If you have other questions about EasyRec, join the DingTalk group (ID: 32260796) for technical support.

Step 4: Publish the model

After you train and export the model, you can deploy and publish the model. If you use a self-managed recommendation system, you can use FeatureStore SDK for Python, FeatureStore SDK for Go, FeatureStore SDK for C++, or FeatureStore SDK for Java provided by FeatureStore to connect your recommendation system to FeatureStore. You can also join the DingTalk group (ID 32260796) for technical support on how to connect your recommendation system to FeatureStore. FeatureStore is seamlessly integrated with other Alibaba Cloud services. You can use Alibaba Cloud services to quickly build and publish a recommendation system.

In this example, Alibaba Cloud services are used to publish a model.

Step 1: Configure routine data synchronization nodes

Before you publish a model, you must configure routine data synchronization nodes to synchronize data from the offline data store to the online data store on a regular basis.
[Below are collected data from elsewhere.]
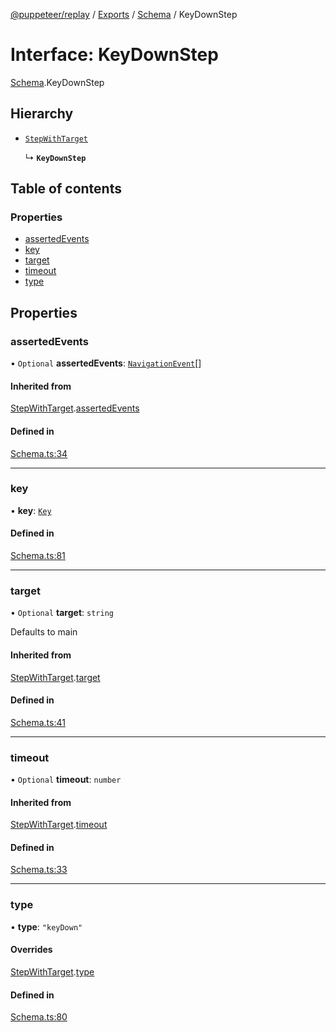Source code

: [@puppeteer/replay](../README.md) / [Exports](../modules.md) / [Schema](../modules/Schema.md) / KeyDownStep

# Interface: KeyDownStep

[Schema](../modules/Schema.md).KeyDownStep

## Hierarchy

- [`StepWithTarget`](Schema.StepWithTarget.md)

  ↳ **`KeyDownStep`**

## Table of contents

### Properties

- [assertedEvents](Schema.KeyDownStep.md#assertedevents)
- [key](Schema.KeyDownStep.md#key)
- [target](Schema.KeyDownStep.md#target)
- [timeout](Schema.KeyDownStep.md#timeout)
- [type](Schema.KeyDownStep.md#type)

## Properties

### assertedEvents

• `Optional` **assertedEvents**: [`NavigationEvent`](Schema.NavigationEvent.md)[]

#### Inherited from

[StepWithTarget](Schema.StepWithTarget.md).[assertedEvents](Schema.StepWithTarget.md#assertedevents)

#### Defined in

[Schema.ts:34](https://github.com/puppeteer/replay/blob/main/src/Schema.ts#L34)

___

### key

• **key**: [`Key`](../modules/Schema.md#key)

#### Defined in

[Schema.ts:81](https://github.com/puppeteer/replay/blob/main/src/Schema.ts#L81)

___

### target

• `Optional` **target**: `string`

Defaults to main

#### Inherited from

[StepWithTarget](Schema.StepWithTarget.md).[target](Schema.StepWithTarget.md#target)

#### Defined in

[Schema.ts:41](https://github.com/puppeteer/replay/blob/main/src/Schema.ts#L41)

___

### timeout

• `Optional` **timeout**: `number`

#### Inherited from

[StepWithTarget](Schema.StepWithTarget.md).[timeout](Schema.StepWithTarget.md#timeout)

#### Defined in

[Schema.ts:33](https://github.com/puppeteer/replay/blob/main/src/Schema.ts#L33)

___

### type

• **type**: ``"keyDown"``

#### Overrides

[StepWithTarget](Schema.StepWithTarget.md).[type](Schema.StepWithTarget.md#type)

#### Defined in

[Schema.ts:80](https://github.com/puppeteer/replay/blob/main/src/Schema.ts#L80)

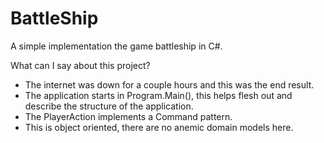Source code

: # BattleShip
A simple implementation the game battleship in C#.

What can I say about this project?
* The internet was down for a couple hours and this was the end result. 
* The application starts in Program.Main(), this helps flesh out and describe the structure of the application.
* The PlayerAction implements a Command pattern.
* This is object oriented, there are no anemic domain models here.


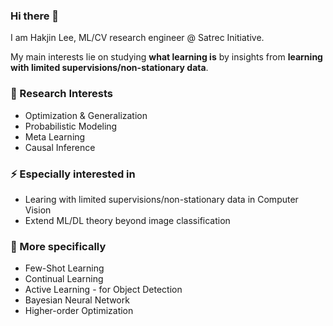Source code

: ### Hi there 👋
I am Hakjin Lee, ML/CV research engineer @ Satrec Initiative.

My main interests lie on studying **what learning is** by insights from **learning with limited supervisions/non-stationary data**.

### 🔭 Research Interests
* Optimization & Generalization
* Probabilistic Modeling
* Meta Learning
* Causal Inference

### ⚡ Especially interested in
* Learing with limited supervisions/non-stationary data in Computer Vision
* Extend ML/DL theory beyond image classification

### 🤔 More specifically
* Few-Shot Learning
* Continual Learning
* Active Learning - for Object Detection
* Bayesian Neural Network
* Higher-order Optimization

<!--
**nijkah/nijkah** is a ✨ _special_ ✨ repository because its `README.md` (this file) appears on your GitHub profile.

Here are some ideas to get you started:

- 🔭 I’m currently working on ...
- 🌱 I’m currently learning ...
- 👯 I’m looking to collaborate on ...
- 🤔 I’m looking for help with ...
- 💬 Ask me about ...
- 📫 How to reach me: ...
- 😄 Pronouns: ...
- ⚡ Fun fact: ...
-->
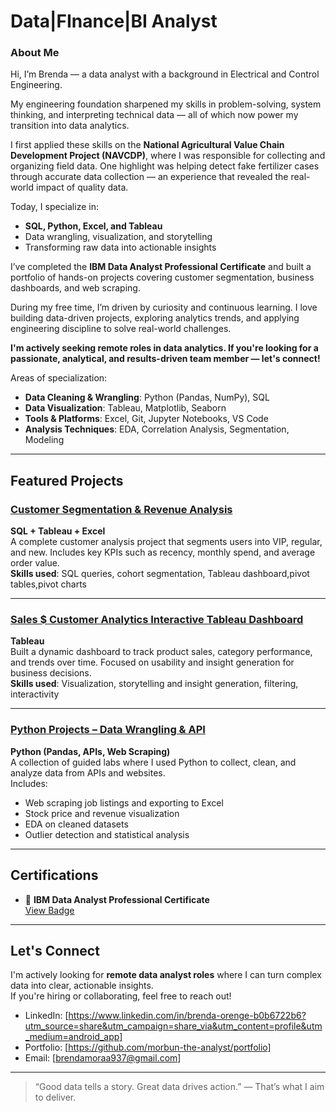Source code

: # Data|FInance|BI Analyst

### About Me
Hi, I’m Brenda — a data analyst with a background in Electrical and Control Engineering.

My engineering foundation sharpened my skills in problem-solving, system thinking, and interpreting technical data — all of which now power my transition into data analytics.

I first applied these skills on the **National Agricultural Value Chain Development Project (NAVCDP)**, where I was responsible for collecting and organizing field data. One highlight was helping detect fake fertilizer cases through accurate data collection — an experience that revealed the real-world impact of quality data.

Today, I specialize in:
- **SQL, Python, Excel, and Tableau**
- Data wrangling, visualization, and storytelling
- Transforming raw data into actionable insights

I’ve completed the **IBM Data Analyst Professional Certificate** and built a portfolio of hands-on projects covering customer segmentation, business dashboards, and web scraping.

During my free time, I’m driven by curiosity and continuous learning. I love building data-driven projects, exploring analytics trends, and applying engineering discipline to solve real-world challenges.

 **I'm actively seeking remote  roles in data analytics. If you're looking for a passionate, analytical, and results-driven team member — let's connect!**


Areas of specialization:
- **Data Cleaning & Wrangling**: Python (Pandas, NumPy), SQL
- **Data Visualization**: Tableau, Matplotlib, Seaborn
- **Tools & Platforms**: Excel, Git, Jupyter Notebooks, VS Code
- **Analysis Techniques**: EDA, Correlation Analysis, Segmentation, Modeling

---

##  Featured Projects

###  [Customer Segmentation & Revenue Analysis](https://github.com/morbun-the-analyst/Brenda-s-project)
**SQL + Tableau + Excel**  
A complete customer analysis project that segments users into VIP, regular, and new. Includes key KPIs such as recency, monthly spend, and average order value.  
**Skills used**: SQL queries, cohort segmentation, Tableau dashboard,pivot tables,pivot charts

---

###  [Sales $ Customer Analytics Interactive Tableau Dashboard](https://github.com/morbun-the-analyst/Tableau-Dashboard)
**Tableau**  
Built a dynamic dashboard to track product sales, category performance, and trends over time. Focused on usability and insight generation for business decisions.  
**Skills used**: Visualization, storytelling and insight generation, filtering, interactivity

---

###  [Python Projects – Data Wrangling & API](https://github.com/morbun-the-analyst/pyprojects)
**Python (Pandas, APIs, Web Scraping)**  
A collection of guided labs where I used Python to collect, clean, and analyze data from APIs and websites.  
Includes:
- Web scraping job listings and exporting to Excel
- Stock price and revenue visualization
- EDA on cleaned datasets
- Outlier detection and statistical analysis

---

##  Certifications

- 🏅 **IBM Data Analyst Professional Certificate**  
  [View Badge](https://www.credly.com/badges/d39cbad2-0943-4ff1-9ebc-d186499de81d)  

---

##  Let's Connect

I'm actively looking for **remote  data analyst roles** where I can turn complex data into clear, actionable insights.  
If you're hiring or collaborating, feel free to reach out!
- LinkedIn: [https://www.linkedin.com/in/brenda-orenge-b0b6722b6?utm_source=share&utm_campaign=share_via&utm_content=profile&utm_medium=android_app]
- Portfolio: [https://github.com/morbun-the-analyst/portfolio]
- Email: [brendamoraa937@gmail.com]
---

> “Good data tells a story. Great data drives action.” — That’s what I aim to deliver.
Then, data can be read from the online data store in real time. In this example, data in the user and item tables needs to be synchronized on a regular basis. To configure routine data synchronization nodes, perform the following steps:

  1. Log on to the DataWorks console.

  2. In the left-side navigation pane, choose Data Development and Governance > DataStudio.

  3. On the DataStudio page, select the DataWorks workspace that you created and click Go to DataStudio.

  4. Synchronize data from the user table on a regular basis.

    1. Move the pointer over Create and choose Create Node > MaxCompute > PyODPS 3.

    2. Copy the following code to the code editor. The code is used to synchronize data from the user_table_preprocess_all_feature_v1 feature view on a regular basis.

      Synchronize data from the user_table_preprocess_all_feature_v1 feature view (Click to view details)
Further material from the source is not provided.